## Exercise goal
Below is a block of data; give all of it again word for word.

## Supplied material

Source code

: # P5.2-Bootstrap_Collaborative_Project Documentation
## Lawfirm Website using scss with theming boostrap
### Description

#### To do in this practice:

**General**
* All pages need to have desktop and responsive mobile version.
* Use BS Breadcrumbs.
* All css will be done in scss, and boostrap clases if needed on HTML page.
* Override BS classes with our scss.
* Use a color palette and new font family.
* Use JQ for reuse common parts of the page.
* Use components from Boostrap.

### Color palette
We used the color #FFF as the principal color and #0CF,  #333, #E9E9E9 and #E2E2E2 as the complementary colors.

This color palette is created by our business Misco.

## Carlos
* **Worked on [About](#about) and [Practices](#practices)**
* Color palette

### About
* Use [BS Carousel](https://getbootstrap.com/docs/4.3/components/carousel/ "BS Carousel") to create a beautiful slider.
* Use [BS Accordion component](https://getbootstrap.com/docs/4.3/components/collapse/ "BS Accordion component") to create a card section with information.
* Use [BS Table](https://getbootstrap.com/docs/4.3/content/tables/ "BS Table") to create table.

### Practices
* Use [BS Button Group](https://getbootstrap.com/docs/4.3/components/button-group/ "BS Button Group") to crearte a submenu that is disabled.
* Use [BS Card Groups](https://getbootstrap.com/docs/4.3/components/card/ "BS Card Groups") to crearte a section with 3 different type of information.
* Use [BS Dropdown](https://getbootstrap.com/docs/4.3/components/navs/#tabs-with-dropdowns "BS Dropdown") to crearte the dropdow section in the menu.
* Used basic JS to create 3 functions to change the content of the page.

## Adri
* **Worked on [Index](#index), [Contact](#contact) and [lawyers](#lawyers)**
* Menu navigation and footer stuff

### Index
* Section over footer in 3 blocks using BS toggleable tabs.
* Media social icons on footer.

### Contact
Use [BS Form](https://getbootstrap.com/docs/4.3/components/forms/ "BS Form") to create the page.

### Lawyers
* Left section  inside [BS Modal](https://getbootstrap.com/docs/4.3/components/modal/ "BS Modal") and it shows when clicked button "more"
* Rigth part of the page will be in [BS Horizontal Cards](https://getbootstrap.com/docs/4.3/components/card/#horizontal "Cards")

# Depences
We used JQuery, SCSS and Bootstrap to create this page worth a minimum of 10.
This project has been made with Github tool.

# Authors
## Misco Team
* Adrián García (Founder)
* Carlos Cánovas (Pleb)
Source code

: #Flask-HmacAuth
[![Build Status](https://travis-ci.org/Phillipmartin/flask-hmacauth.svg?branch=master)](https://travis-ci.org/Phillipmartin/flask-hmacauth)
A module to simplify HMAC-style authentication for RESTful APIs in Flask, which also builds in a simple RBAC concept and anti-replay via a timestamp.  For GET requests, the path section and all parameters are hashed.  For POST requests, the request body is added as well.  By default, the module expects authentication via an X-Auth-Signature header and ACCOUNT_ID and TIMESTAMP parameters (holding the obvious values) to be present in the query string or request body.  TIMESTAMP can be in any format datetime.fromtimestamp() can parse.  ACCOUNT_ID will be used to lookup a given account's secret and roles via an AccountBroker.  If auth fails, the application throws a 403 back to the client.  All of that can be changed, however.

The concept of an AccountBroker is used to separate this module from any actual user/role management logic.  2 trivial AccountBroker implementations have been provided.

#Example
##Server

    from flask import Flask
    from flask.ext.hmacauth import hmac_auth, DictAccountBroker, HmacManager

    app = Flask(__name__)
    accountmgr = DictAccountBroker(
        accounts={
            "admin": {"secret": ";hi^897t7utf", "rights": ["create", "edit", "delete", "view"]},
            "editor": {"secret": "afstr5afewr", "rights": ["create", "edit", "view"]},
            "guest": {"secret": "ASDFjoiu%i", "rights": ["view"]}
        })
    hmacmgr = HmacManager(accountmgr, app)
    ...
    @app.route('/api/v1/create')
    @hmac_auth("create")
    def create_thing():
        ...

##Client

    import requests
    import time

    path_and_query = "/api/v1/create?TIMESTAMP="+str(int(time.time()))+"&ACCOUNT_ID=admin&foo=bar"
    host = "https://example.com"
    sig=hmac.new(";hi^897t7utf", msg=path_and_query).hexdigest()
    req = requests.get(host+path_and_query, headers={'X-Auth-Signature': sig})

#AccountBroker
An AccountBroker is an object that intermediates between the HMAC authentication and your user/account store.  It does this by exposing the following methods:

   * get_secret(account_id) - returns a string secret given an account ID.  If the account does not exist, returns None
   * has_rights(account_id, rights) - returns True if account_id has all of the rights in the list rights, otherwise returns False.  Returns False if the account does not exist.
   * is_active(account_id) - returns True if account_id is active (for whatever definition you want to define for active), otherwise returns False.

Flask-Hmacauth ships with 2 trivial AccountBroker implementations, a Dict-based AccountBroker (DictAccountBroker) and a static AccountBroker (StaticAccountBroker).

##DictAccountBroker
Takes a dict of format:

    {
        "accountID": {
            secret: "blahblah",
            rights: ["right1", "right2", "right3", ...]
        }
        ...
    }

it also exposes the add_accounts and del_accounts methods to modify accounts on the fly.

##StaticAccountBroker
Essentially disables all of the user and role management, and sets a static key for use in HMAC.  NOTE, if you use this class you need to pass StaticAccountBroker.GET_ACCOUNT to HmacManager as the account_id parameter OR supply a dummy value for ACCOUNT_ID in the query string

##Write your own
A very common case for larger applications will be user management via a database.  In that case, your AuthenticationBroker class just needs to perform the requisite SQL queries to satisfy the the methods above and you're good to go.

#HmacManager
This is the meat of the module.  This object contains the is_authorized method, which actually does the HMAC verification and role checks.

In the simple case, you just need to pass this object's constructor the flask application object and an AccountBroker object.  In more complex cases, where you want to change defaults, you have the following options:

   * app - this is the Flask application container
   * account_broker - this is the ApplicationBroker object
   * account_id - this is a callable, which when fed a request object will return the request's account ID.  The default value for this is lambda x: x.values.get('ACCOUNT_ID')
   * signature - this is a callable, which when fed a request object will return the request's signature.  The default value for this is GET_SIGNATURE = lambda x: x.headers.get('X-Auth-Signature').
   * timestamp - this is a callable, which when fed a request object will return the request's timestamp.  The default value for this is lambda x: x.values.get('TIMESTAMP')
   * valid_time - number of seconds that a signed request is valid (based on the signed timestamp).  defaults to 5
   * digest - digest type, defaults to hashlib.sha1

## Answer to the problem
Source code

: # P5.2-Bootstrap_Collaborative_Project Documentation
## Lawfirm Website using scss with theming boostrap
### Description

#### To do in this practice:

**General**
* All pages need to have desktop and responsive mobile version.
* Use BS Breadcrumbs.
* All css will be done in scss, and boostrap clases if needed on HTML page.
* Override BS classes with our scss.
* Use a color palette and new font family.
* Use JQ for reuse common parts of the page.
* Use components from Boostrap.

### Color palette
We used the color #FFF as the principal color and #0CF,  #333, #E9E9E9 and #E2E2E2 as the complementary colors.

This color palette is created by our business Misco.

## Carlos
* **Worked on [About](#about) and [Practices](#practices)**
* Color palette

### About
* Use [BS Carousel](https://getbootstrap.com/docs/4.3/components/carousel/ "BS Carousel") to create a beautiful slider.
* Use [BS Accordion component](https://getbootstrap.com/docs/4.3/components/collapse/ "BS Accordion component") to create a card section with information.
* Use [BS Table](https://getbootstrap.com/docs/4.3/content/tables/ "BS Table") to create table.

### Practices
* Use [BS Button Group](https://getbootstrap.com/docs/4.3/components/button-group/ "BS Button Group") to crearte a submenu that is disabled.
* Use [BS Card Groups](https://getbootstrap.com/docs/4.3/components/card/ "BS Card Groups") to crearte a section with 3 different type of information.
* Use [BS Dropdown](https://getbootstrap.com/docs/4.3/components/navs/#tabs-with-dropdowns "BS Dropdown") to crearte the dropdow section in the menu.
* Used basic JS to create 3 functions to change the content of the page.

## Adri
* **Worked on [Index](#index), [Contact](#contact) and [lawyers](#lawyers)**
* Menu navigation and footer stuff

### Index
* Section over footer in 3 blocks using BS toggleable tabs.
* Media social icons on footer.

### Contact
Use [BS Form](https://getbootstrap.com/docs/4.3/components/forms/ "BS Form") to create the page.

### Lawyers
* Left section  inside [BS Modal](https://getbootstrap.com/docs/4.3/components/modal/ "BS Modal") and it shows when clicked button "more"
* Rigth part of the page will be in [BS Horizontal Cards](https://getbootstrap.com/docs/4.3/components/card/#horizontal "Cards")

# Depences
We used JQuery, SCSS and Bootstrap to create this page worth a minimum of 10.
This project has been made with Github tool.

# Authors
## Misco Team
* Adrián García (Founder)
* Carlos Cánovas (Pleb)
Source code

: #Flask-HmacAuth
[![Build Status](https://travis-ci.org/Phillipmartin/flask-hmacauth.svg?branch=master)](https://travis-ci.org/Phillipmartin/flask-hmacauth)
A module to simplify HMAC-style authentication for RESTful APIs in Flask, which also builds in a simple RBAC concept and anti-replay via a timestamp.  For GET requests, the path section and all parameters are hashed.  For POST requests, the request body is added as well.  By default, the module expects authentication via an X-Auth-Signature header and ACCOUNT_ID and TIMESTAMP parameters (holding the obvious values) to be present in the query string or request body.  TIMESTAMP can be in any format datetime.fromtimestamp() can parse.  ACCOUNT_ID will be used to lookup a given account's secret and roles via an AccountBroker.  If auth fails, the application throws a 403 back to the client.  All of that can be changed, however.

The concept of an AccountBroker is used to separate this module from any actual user/role management logic.  2 trivial AccountBroker implementations have been provided.

#Example
##Server

    from flask import Flask
    from flask.ext.hmacauth import hmac_auth, DictAccountBroker, HmacManager

    app = Flask(__name__)
    accountmgr = DictAccountBroker(
        accounts={
            "admin": {"secret": ";hi^897t7utf", "rights": ["create", "edit", "delete", "view"]},
            "editor": {"secret": "afstr5afewr", "rights": ["create", "edit", "view"]},
            "guest": {"secret": "ASDFjoiu%i", "rights": ["view"]}
        })
    hmacmgr = HmacManager(accountmgr, app)
    ...
    @app.route('/api/v1/create')
    @hmac_auth("create")
    def create_thing():
        ...

##Client

    import requests
    import time

    path_and_query = "/api/v1/create?TIMESTAMP="+str(int(time.time()))+"&ACCOUNT_ID=admin&foo=bar"
    host = "https://example.com"
    sig=hmac.new(";hi^897t7utf", msg=path_and_query).hexdigest()
    req = requests.get(host+path_and_query, headers={'X-Auth-Signature': sig})

#AccountBroker
An AccountBroker is an object that intermediates between the HMAC authentication and your user/account store.  It does this by exposing the following methods:

   * get_secret(account_id) - returns a string secret given an account ID.  If the account does not exist, returns None
   * has_rights(account_id, rights) - returns True if account_id has all of the rights in the list rights, otherwise returns False.  Returns False if the account does not exist.
   * is_active(account_id) - returns True if account_id is active (for whatever definition you want to define for active), otherwise returns False.

Flask-Hmacauth ships with 2 trivial AccountBroker implementations, a Dict-based AccountBroker (DictAccountBroker) and a static AccountBroker (StaticAccountBroker).

##DictAccountBroker
Takes a dict of format:

    {
        "accountID": {
            secret: "blahblah",
            rights: ["right1", "right2", "right3", ...]
        }
        ...
    }

it also exposes the add_accounts and del_accounts methods to modify accounts on the fly.

##StaticAccountBroker
Essentially disables all of the user and role management, and sets a static key for use in HMAC.  NOTE, if you use this class you need to pass StaticAccountBroker.GET_ACCOUNT to HmacManager as the account_id parameter OR supply a dummy value for ACCOUNT_ID in the query string

##Write your own
A very common case for larger applications will be user management via a database.  In that case, your AuthenticationBroker class just needs to perform the requisite SQL queries to satisfy the the methods above and you're good to go.

#HmacManager
This is the meat of the module.  This object contains the is_authorized method, which actually does the HMAC verification and role checks.

In the simple case, you just need to pass this object's constructor the flask application object and an AccountBroker object.  In more complex cases, where you want to change defaults, you have the following options:

   * app - this is the Flask application container
   * account_broker - this is the ApplicationBroker object
   * account_id - this is a callable, which when fed a request object will return the request's account ID.  The default value for this is lambda x: x.values.get('ACCOUNT_ID')
   * signature - this is a callable, which when fed a request object will return the request's signature.  The default value for this is GET_SIGNATURE = lambda x: x.headers.get('X-Auth-Signature').
   * timestamp - this is a callable, which when fed a request object will return the request's timestamp.  The default value for this is lambda x: x.values.get('TIMESTAMP')
   * valid_time - number of seconds that a signed request is valid (based on the signed timestamp).  defaults to 5
   * digest - digest type, defaults to hashlib.sha1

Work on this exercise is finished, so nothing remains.